[DATA TO PROCESS Boundary: Start]

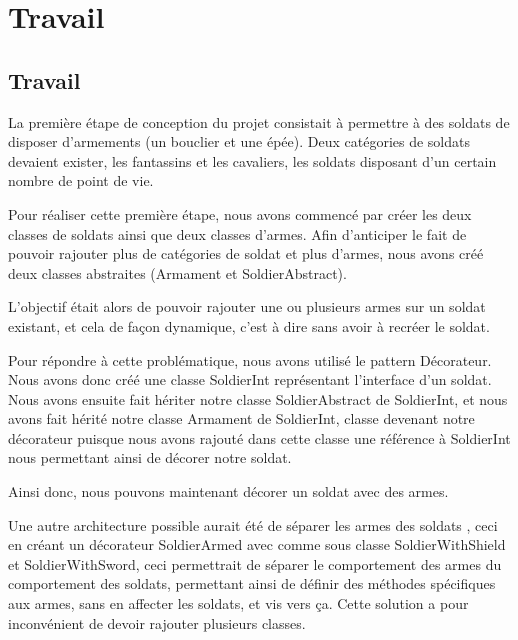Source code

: \chapter{Travail}
\minitoc

\section{Travail}

La première étape de conception du projet consistait à permettre à des soldats de disposer d'armements (un bouclier et une épée). Deux catégories de soldats devaient exister, les fantassins et les cavaliers, les soldats disposant d'un certain nombre de point de vie.

Pour réaliser cette première étape, nous avons commencé par créer les deux classes de soldats ainsi que deux classes d'armes. Afin d'anticiper le fait de pouvoir rajouter plus de catégories de soldat et plus d'armes, nous avons créé deux classes abstraites (Armament et SoldierAbstract).  

L'objectif était alors de pouvoir rajouter une ou plusieurs armes sur un soldat existant, et cela de façon dynamique, c'est à dire sans avoir à recréer le soldat. 

Pour répondre à cette problématique, nous avons utilisé le pattern Décorateur. 
Nous avons donc créé une classe SoldierInt représentant l'interface d'un soldat. Nous avons ensuite fait hériter notre classe SoldierAbstract de SoldierInt, et nous avons fait hérité notre classe Armament de SoldierInt, classe devenant notre décorateur puisque nous avons rajouté dans cette classe une référence à SoldierInt nous permettant ainsi de décorer notre soldat.

Ainsi donc, nous pouvons maintenant décorer un soldat avec des armes.

Une autre architecture possible aurait été de séparer les armes des soldats , ceci en créant un décorateur SoldierArmed avec comme sous classe SoldierWithShield et SoldierWithSword, ceci permettrait de séparer le comportement des armes du comportement des soldats, permettant ainsi de définir des méthodes spécifiques aux armes, sans en affecter les soldats, et vis vers ça. Cette solution a pour inconvénient de devoir rajouter plusieurs classes.

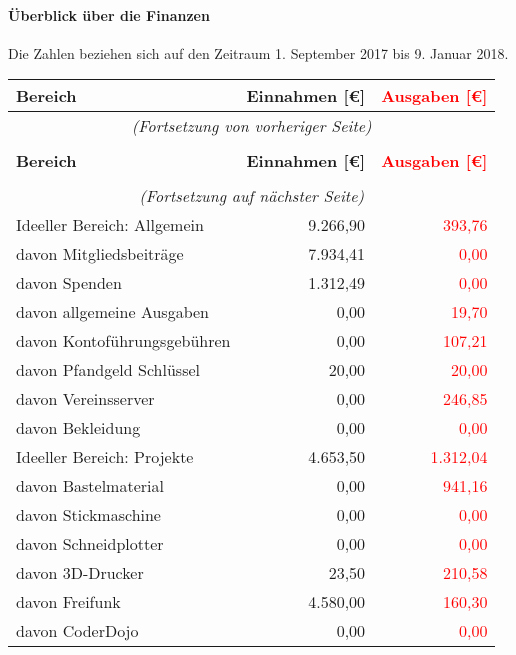 \documentclass{s0minutes}
\begin{document}
\paragraph{Überblick über die Finanzen}
Die Zahlen beziehen sich auf den Zeitraum 1. September 2017 bis 9. Januar 2018.

\begin{longtable}{lr>{\textcolor{red}\bgroup}r<{\egroup}}
  \textbf{Bereich} & \textbf{Einnahmen [€]} & \textbf{Ausgaben [€]} \\
  \midrule
  \endfirsthead
  \multicolumn{3}{c}{\emph{(Fortsetzung von vorheriger Seite)}} \\
  \\
  \textbf{Bereich} & \textbf{Einnahmen [€]} & \textbf{Ausgaben [€]} \\
  \midrule
  \endhead
  \\
  \multicolumn{3}{c}{\emph{(Fortsetzung auf nächster Seite)}} \\
  \endfoot
  \endlastfoot
  Ideeller Bereich: Allgemein       &  9{.}266{,}90 &       393{,}76 \\
  \quad davon Mitgliedsbeiträge     &  7{.}934{,}41 &         0{,}00 \\
  \quad davon Spenden               &  1{.}312{,}49 &         0{,}00 \\
  \quad davon allgemeine Ausgaben   &        0{,}00 &        19{,}70 \\
  \quad davon Kontoführungsgebühren &        0{,}00 &       107{,}21 \\
  \quad davon Pfandgeld Schlüssel   &       20{,}00 &        20{,}00 \\
  \quad davon Vereinsserver         &        0{,}00 &       246{,}85 \\
  \quad davon Bekleidung            &        0{,}00 &         0{,}00 \\
  \midrule
  Ideeller Bereich: Projekte        &  4{.}653{,}50 &   1{.}312{,}04 \\
  \quad davon Bastelmaterial        &        0{,}00 &       941{,}16 \\
  \quad davon Stickmaschine         &        0{,}00 &         0{,}00 \\
  \quad davon Schneidplotter        &        0{,}00 &         0{,}00 \\
  \quad davon 3D-Drucker            &       23{,}50 &       210{,}58 \\
  \quad davon Freifunk              &  4{.}580{,}00 &       160{,}30 \\
  \quad davon CoderDojo             &        0{,}00 &         0{,}00 \\

\end{longtable}
\end{document}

[DATA TO PROCESS Boundary: End]

TASK TO CARRY OUT »
Each entry above is to be written out exactly. The pictures stay out.

RESULT »
Source code

: \chapter{Travail}
\minitoc

\section{Travail}

La première étape de conception du projet consistait à permettre à des soldats de disposer d'armements (un bouclier et une épée). Deux catégories de soldats devaient exister, les fantassins et les cavaliers, les soldats disposant d'un certain nombre de point de vie.

Pour réaliser cette première étape, nous avons commencé par créer les deux classes de soldats ainsi que deux classes d'armes. Afin d'anticiper le fait de pouvoir rajouter plus de catégories de soldat et plus d'armes, nous avons créé deux classes abstraites (Armament et SoldierAbstract).  

L'objectif était alors de pouvoir rajouter une ou plusieurs armes sur un soldat existant, et cela de façon dynamique, c'est à dire sans avoir à recréer le soldat. 

Pour répondre à cette problématique, nous avons utilisé le pattern Décorateur. 
Nous avons donc créé une classe SoldierInt représentant l'interface d'un soldat. Nous avons ensuite fait hériter notre classe SoldierAbstract de SoldierInt, et nous avons fait hérité notre classe Armament de SoldierInt, classe devenant notre décorateur puisque nous avons rajouté dans cette classe une référence à SoldierInt nous permettant ainsi de décorer notre soldat.

Ainsi donc, nous pouvons maintenant décorer un soldat avec des armes.

Une autre architecture possible aurait été de séparer les armes des soldats , ceci en créant un décorateur SoldierArmed avec comme sous classe SoldierWithShield et SoldierWithSword, ceci permettrait de séparer le comportement des armes du comportement des soldats, permettant ainsi de définir des méthodes spécifiques aux armes, sans en affecter les soldats, et vis vers ça. Cette solution a pour inconvénient de devoir rajouter plusieurs classes.

 \documentclass{s0minutes}
\begin{document}
\paragraph{Überblick über die Finanzen}
Die Zahlen beziehen sich auf den Zeitraum 1. September 2017 bis 9. Januar 2018.

\begin{longtable}{lr>{\textcolor{red}\bgroup}r<{\egroup}}
  \textbf{Bereich} & \textbf{Einnahmen [€]} & \textbf{Ausgaben [€]} \\
  \midrule
  \endfirsthead
  \multicolumn{3}{c}{\emph{(Fortsetzung von vorheriger Seite)}} \\
  \\
  \textbf{Bereich} & \textbf{Einnahmen [€]} & \textbf{Ausgaben [€]} \\
  \midrule
  \endhead
  \\
  \multicolumn{3}{c}{\emph{(Fortsetzung auf nächster Seite)}} \\
  \endfoot
  \endlastfoot
  Ideeller Bereich: Allgemein       &  9{.}266{,}90 &       393{,}76 \\
  \quad davon Mitgliedsbeiträge     &  7{.}934{,}41 &         0{,}00 \\
  \quad davon Spenden               &  1{.}312{,}49 &         0{,}00 \\
  \quad davon allgemeine Ausgaben   &        0{,}00 &        19{,}70 \\
  \quad davon Kontoführungsgebühren &        0{,}00 &       107{,}21 \\
  \quad davon Pfandgeld Schlüssel   &       20{,}00 &        20{,}00 \\
  \quad davon Vereinsserver         &        0{,}00 &       246{,}85 \\
  \quad davon Bekleidung            &        0{,}00 &         0{,}00 \\
  \midrule
  Ideeller Bereich: Projekte        &  4{.}653{,}50 &   1{.}312{,}04 \\
  \quad davon Bastelmaterial        &        0{,}00 &       941{,}16 \\
  \quad davon Stickmaschine         &        0{,}00 &         0{,}00 \\
  \quad davon Schneidplotter        &        0{,}00 &         0{,}00 \\
  \quad davon 3D-Drucker            &       23{,}50 &       210{,}58 \\
  \quad davon Freifunk              &  4{.}580{,}00 &       160{,}30 \\
  \quad davon CoderDojo             &        0{,}00 &         0{,}00 \\

\end{longtable}
\end{document}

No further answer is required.